As much as we’d like to have the right tools for the right job all of the time, sometimes our parts drawers have other things in mind. After all, what’s better than buying a new tool than building one yourself from things you had lying around? That’s at least what [Saulius] must have been thinking when he needed a thermometer with a digital output, but only had a dumb, but feature-rich, thermometer on hand.
Luckily, [Saulius] had a webcam lying around as well as an old thermometer, and since the thermometer had a LCD display it was relatively straightforward to get the camera to recognize the digits in the thermometer’s display. This isn’t any old thermometer, either. It’s a four-channel thermometer with good resolution and a number of other useful features (with an obvious lack of communications abilities), so it’s not something that he could just overlook.

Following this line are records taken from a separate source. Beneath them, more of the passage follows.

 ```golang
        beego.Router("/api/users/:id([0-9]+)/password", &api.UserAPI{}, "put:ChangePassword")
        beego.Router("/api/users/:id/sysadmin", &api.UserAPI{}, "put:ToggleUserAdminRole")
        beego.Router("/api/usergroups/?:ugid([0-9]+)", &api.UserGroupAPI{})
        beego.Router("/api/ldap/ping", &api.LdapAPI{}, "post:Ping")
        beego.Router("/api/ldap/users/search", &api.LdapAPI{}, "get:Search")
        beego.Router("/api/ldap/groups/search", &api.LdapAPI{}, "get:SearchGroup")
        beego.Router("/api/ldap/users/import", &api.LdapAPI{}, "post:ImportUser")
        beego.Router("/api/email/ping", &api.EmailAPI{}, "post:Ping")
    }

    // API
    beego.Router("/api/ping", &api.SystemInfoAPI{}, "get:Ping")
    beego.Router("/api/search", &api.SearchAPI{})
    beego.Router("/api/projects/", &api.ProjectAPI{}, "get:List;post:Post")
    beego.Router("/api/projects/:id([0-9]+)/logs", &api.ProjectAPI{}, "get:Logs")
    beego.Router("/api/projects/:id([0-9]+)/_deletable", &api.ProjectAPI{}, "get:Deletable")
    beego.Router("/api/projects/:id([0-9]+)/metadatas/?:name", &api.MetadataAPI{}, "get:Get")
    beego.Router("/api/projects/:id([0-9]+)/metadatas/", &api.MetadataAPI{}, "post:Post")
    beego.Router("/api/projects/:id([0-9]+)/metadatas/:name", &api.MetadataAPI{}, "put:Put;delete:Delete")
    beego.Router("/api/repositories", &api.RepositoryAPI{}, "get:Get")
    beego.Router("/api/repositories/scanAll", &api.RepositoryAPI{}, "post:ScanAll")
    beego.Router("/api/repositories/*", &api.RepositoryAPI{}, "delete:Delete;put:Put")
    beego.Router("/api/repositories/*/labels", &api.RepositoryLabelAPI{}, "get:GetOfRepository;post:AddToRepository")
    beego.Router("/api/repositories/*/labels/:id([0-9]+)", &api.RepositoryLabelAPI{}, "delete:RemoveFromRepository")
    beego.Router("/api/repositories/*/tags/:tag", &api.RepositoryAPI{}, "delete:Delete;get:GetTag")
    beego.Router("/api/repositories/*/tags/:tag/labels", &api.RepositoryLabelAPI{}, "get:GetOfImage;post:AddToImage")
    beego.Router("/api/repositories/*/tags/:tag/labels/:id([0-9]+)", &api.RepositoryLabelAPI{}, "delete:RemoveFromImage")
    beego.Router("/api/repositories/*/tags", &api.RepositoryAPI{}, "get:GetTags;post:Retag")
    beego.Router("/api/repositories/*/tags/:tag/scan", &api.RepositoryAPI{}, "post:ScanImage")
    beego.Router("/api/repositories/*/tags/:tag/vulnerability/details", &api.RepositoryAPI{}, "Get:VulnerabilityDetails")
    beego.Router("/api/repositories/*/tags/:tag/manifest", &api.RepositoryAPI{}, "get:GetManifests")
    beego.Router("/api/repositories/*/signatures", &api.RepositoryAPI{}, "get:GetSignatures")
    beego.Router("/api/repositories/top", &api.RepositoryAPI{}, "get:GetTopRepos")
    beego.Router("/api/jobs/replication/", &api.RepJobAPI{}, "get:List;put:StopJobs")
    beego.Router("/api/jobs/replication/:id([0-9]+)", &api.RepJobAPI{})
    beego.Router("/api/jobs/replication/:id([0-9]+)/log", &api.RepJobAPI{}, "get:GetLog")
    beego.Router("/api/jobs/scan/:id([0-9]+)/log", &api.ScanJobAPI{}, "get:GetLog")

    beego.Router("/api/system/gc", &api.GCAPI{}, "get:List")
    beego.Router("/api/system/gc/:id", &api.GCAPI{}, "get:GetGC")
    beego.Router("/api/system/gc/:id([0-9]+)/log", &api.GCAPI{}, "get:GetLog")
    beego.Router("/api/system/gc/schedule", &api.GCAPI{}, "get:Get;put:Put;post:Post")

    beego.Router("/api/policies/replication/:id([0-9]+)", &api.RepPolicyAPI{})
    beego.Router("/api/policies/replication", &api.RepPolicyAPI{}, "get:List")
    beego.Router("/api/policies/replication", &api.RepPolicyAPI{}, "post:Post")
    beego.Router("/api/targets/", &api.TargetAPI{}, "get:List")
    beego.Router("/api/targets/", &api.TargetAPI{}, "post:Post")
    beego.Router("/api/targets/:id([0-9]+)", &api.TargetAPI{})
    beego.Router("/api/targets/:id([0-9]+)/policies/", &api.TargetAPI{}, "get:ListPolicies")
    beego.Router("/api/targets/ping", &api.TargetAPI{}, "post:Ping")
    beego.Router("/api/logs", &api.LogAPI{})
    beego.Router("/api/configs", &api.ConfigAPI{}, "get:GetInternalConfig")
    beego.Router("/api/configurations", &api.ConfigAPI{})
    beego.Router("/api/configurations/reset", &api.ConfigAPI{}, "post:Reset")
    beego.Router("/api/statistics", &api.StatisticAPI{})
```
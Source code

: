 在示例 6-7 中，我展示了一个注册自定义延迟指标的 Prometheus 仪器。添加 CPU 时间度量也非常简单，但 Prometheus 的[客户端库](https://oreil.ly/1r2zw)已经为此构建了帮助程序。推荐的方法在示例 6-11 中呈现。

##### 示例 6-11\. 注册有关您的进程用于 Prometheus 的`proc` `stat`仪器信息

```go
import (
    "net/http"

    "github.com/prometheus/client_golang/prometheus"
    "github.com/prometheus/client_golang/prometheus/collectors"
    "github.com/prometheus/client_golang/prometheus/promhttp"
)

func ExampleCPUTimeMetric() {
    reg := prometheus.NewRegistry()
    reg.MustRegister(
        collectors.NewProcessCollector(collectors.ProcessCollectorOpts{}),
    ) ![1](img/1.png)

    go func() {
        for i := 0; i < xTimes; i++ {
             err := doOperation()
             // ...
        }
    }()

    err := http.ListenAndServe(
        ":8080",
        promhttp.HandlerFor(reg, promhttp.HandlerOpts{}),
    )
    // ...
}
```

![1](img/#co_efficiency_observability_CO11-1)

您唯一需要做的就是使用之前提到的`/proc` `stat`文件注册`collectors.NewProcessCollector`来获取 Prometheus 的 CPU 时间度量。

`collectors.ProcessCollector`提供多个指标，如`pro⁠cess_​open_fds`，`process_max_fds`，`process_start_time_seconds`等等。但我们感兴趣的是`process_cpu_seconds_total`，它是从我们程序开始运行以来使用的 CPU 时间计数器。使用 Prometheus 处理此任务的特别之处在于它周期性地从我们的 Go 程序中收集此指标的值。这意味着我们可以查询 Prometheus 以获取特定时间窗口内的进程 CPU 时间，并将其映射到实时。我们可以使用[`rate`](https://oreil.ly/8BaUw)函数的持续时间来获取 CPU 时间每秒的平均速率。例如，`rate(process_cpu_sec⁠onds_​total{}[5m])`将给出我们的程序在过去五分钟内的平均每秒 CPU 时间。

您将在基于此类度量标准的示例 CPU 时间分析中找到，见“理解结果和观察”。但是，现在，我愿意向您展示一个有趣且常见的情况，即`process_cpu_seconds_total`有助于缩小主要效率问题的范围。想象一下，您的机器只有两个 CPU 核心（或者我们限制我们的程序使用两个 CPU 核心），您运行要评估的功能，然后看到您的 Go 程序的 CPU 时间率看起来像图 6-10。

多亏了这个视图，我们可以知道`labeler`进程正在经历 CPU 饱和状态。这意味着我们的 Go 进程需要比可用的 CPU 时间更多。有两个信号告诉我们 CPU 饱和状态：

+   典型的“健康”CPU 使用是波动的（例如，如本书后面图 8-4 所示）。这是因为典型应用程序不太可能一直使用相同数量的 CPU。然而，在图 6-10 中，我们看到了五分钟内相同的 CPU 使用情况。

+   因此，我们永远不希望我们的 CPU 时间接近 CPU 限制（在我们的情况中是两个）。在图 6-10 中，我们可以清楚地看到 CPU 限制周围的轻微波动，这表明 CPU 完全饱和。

Once the camera was mounted to an arm and pointed at the thermometer’s screen, an algorithm running on a computer detects polygons and reports its information into a CSV file. This process is made simpler by the fact that LCD screens like this are very predictable. From there, the data is imported into LibreOffice and various charts and graphs can be made.
Although perhaps not the most elegant of hacks, sometimes you have to work with the supplies that are on hand at the time. Sometimes the tools you need are too expensive, politically dangerous, or too impractical to obtain. To that end [Saulius]’s hack is a great example of what hacks are possible with the right mindset.